-- Opening Marker --

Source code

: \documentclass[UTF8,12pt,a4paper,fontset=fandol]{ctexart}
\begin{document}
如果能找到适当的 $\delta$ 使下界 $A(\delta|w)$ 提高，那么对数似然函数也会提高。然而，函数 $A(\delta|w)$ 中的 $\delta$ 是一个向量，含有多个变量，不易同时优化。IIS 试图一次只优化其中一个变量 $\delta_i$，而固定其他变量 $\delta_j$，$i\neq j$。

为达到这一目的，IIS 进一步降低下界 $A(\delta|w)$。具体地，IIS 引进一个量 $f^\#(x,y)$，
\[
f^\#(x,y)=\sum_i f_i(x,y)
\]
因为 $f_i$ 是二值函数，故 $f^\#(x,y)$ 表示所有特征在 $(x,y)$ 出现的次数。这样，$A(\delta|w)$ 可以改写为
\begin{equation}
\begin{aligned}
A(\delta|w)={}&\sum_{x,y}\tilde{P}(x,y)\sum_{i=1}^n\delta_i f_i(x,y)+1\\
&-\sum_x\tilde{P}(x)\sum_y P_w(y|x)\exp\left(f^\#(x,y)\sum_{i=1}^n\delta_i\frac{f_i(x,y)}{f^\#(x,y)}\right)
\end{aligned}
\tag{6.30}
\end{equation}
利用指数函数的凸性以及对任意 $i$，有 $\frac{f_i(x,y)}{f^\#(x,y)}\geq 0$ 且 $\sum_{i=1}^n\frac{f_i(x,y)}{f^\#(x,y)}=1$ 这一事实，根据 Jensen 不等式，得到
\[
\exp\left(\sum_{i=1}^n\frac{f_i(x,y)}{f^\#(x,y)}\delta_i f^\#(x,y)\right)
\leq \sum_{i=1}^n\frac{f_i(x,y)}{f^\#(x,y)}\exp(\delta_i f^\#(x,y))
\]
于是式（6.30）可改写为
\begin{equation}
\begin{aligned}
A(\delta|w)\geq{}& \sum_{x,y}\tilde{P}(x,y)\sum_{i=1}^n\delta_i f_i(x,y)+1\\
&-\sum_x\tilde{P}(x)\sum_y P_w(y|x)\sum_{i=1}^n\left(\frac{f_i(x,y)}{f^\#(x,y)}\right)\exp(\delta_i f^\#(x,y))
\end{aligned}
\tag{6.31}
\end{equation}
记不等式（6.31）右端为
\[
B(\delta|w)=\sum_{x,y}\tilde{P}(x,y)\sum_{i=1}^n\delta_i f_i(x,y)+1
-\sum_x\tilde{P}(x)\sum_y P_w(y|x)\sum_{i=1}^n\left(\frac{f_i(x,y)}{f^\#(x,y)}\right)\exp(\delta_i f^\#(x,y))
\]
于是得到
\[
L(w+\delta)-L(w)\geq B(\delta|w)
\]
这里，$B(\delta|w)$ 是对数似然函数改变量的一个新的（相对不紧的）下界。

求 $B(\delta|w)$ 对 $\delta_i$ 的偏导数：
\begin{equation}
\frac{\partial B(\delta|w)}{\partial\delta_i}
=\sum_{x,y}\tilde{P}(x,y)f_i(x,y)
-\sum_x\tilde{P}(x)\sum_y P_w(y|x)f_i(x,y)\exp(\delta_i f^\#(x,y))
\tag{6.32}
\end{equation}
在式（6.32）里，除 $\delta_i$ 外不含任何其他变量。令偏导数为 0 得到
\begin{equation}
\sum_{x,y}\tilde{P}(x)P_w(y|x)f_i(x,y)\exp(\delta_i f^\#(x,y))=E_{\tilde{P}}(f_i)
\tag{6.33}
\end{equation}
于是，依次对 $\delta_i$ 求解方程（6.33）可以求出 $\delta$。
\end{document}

-- Closing Marker --

Every line above that holds the string "left" should be copied out.

&-\sum_x\tilde{P}(x)\sum_y P_w(y|x)\exp\left(f^\#(x,y)\sum_{i=1}^n\delta_i\frac{f_i(x,y)}{f^\#(x,y)}\right)
\exp\left(\sum_{i=1}^n\frac{f_i(x,y)}{f^\#(x,y)}\delta_i f^\#(x,y)\right)
&-\sum_x\tilde{P}(x)\sum_y P_w(y|x)\sum_{i=1}^n\left(\frac{f_i(x,y)}{f^\#(x,y)}\right)\exp(\delta_i f^\#(x,y))
-\sum_x\tilde{P}(x)\sum_y P_w(y|x)\sum_{i=1}^n\left(\frac{f_i(x,y)}{f^\#(x,y)}\right)\exp(\delta_i f^\#(x,y))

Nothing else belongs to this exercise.